-- DATA TO PROCESS follows --

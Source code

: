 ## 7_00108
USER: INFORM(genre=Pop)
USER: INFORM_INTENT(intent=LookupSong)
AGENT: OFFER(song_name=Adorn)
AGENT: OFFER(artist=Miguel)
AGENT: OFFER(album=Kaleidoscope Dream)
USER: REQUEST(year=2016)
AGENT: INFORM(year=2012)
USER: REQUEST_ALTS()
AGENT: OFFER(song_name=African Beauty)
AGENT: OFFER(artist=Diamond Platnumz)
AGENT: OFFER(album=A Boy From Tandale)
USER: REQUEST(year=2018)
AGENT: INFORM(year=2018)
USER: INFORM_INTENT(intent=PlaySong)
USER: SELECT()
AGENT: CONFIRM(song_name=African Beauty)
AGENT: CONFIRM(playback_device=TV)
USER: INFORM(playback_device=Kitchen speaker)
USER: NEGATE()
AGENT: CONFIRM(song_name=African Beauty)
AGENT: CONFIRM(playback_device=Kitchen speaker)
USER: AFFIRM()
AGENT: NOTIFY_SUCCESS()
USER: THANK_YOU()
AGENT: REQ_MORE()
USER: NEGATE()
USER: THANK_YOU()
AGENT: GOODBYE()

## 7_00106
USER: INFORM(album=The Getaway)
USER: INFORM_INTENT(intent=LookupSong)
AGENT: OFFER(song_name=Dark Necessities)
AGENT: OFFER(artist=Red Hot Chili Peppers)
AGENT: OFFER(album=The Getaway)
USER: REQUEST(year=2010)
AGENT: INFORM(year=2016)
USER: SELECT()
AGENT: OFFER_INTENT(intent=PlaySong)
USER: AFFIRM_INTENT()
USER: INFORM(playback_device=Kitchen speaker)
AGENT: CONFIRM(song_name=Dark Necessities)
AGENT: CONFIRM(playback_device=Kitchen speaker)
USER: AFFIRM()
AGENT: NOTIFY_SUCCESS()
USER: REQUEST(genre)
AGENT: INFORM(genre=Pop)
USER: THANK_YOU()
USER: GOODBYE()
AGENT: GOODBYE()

-- DATA TO PROCESS concluded --
-- DATA TO PROCESS follows --

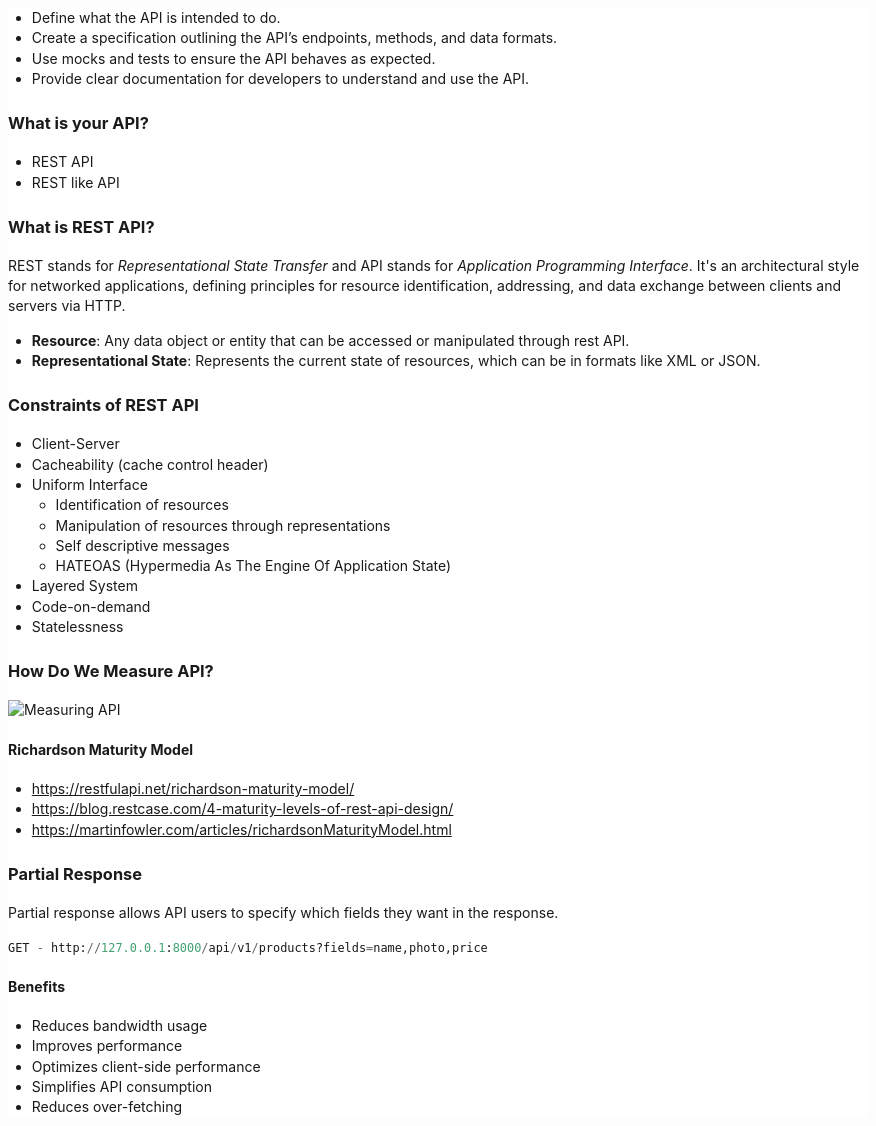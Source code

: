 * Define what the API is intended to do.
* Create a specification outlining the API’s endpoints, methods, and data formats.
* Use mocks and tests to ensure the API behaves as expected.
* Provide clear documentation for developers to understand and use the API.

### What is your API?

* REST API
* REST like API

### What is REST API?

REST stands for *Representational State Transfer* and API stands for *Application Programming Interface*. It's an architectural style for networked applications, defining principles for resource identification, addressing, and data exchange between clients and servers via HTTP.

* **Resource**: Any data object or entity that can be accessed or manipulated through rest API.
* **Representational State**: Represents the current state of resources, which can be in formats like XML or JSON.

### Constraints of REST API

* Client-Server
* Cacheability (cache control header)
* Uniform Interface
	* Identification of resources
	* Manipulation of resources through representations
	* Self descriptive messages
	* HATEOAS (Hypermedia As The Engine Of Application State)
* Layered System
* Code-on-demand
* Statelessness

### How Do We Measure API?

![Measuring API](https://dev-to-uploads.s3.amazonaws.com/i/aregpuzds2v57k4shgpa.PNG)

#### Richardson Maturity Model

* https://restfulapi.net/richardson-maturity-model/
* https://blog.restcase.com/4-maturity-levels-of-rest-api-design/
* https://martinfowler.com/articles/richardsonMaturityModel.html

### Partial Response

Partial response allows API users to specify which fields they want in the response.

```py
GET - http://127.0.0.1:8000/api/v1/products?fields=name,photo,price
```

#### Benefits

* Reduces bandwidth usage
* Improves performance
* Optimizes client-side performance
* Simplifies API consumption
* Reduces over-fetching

-- DATA TO PROCESS concluded --

=== PROBLEM TO SOLVE ===
Scan the entries above for the line containing "resources through representations", and copy it and all lines after it exactly, down to and including the line containing "#### Richardson Maturity Model".

=== WORKED SOLUTION ===
	* Manipulation of resources through representations
	* Self descriptive messages
	* HATEOAS (Hypermedia As The Engine Of Application State)
* Layered System
* Code-on-demand
* Statelessness

### How Do We Measure API?

![Measuring API](https://dev-to-uploads.s3.amazonaws.com/i/aregpuzds2v57k4shgpa.PNG)

#### Richardson Maturity Model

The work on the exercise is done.